Ci accompagna, alla fine dell’incontro, la sensazione di un impegno enorme che vede in RSF uno dei paladini impegnati a proteggere l’informazione libera, un bene inestimabile non sempre e comunque percepito come “valore”. Non è un caso che anche la Federazione nazionale della stampa italiana, intervenendo il 3 maggio a Ravenna all’iniziativa “Libertà di stampa, mai abbassare la guardia” abbia fatto proprio il motto “Il giornalismo non è un crimine”. Alla manifestazione erano presenti anche i genitori di Mario Paciolla, croniste e cronisti finiti nel mirino.

Un incontro – quello con RSF – che lascia l’amaro in bocca nel pensiero di chi è costretto a difendersi nel compimento del proprio dovere e che si colora di speranza quando si collega alle azioni di tutela portate avanti, per esempio, anche nella Maison des journalistes.

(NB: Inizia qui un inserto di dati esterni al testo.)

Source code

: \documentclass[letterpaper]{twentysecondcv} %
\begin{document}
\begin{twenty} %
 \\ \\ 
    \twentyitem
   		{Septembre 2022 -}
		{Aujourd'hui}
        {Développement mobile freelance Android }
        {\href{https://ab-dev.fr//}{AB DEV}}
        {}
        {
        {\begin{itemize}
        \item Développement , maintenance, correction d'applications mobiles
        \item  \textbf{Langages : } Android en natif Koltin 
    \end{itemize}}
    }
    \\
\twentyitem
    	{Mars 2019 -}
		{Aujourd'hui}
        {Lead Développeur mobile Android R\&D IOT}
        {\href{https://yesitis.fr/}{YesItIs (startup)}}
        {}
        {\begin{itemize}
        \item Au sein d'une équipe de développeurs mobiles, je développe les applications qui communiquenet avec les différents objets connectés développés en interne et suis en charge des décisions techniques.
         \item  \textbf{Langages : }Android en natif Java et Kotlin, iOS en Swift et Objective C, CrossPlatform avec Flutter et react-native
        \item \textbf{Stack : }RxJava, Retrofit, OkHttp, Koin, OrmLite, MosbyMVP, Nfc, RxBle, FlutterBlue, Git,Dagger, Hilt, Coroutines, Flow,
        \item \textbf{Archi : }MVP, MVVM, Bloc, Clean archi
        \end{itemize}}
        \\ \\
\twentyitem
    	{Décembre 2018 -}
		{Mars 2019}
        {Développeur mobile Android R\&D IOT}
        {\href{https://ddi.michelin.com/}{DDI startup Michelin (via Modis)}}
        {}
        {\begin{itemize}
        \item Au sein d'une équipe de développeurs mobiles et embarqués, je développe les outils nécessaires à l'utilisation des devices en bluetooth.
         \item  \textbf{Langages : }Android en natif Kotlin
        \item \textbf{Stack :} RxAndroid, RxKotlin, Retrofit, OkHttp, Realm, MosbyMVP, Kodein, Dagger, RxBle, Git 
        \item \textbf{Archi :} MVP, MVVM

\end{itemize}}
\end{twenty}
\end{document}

E quando lasciamo alle spalle la porta di RSF ancora echeggiano nella mente le parole-monito del segretario generale dell’ONU: “la libertà di stampa è il fondamento della democrazia e della giustizia. Ci fornisce i fatti dei quali abbiamo bisogno per formarci opinioni e dire la verità al potere. Rappresenta la linfa vitale (very lifeblood) dei diritti umani”.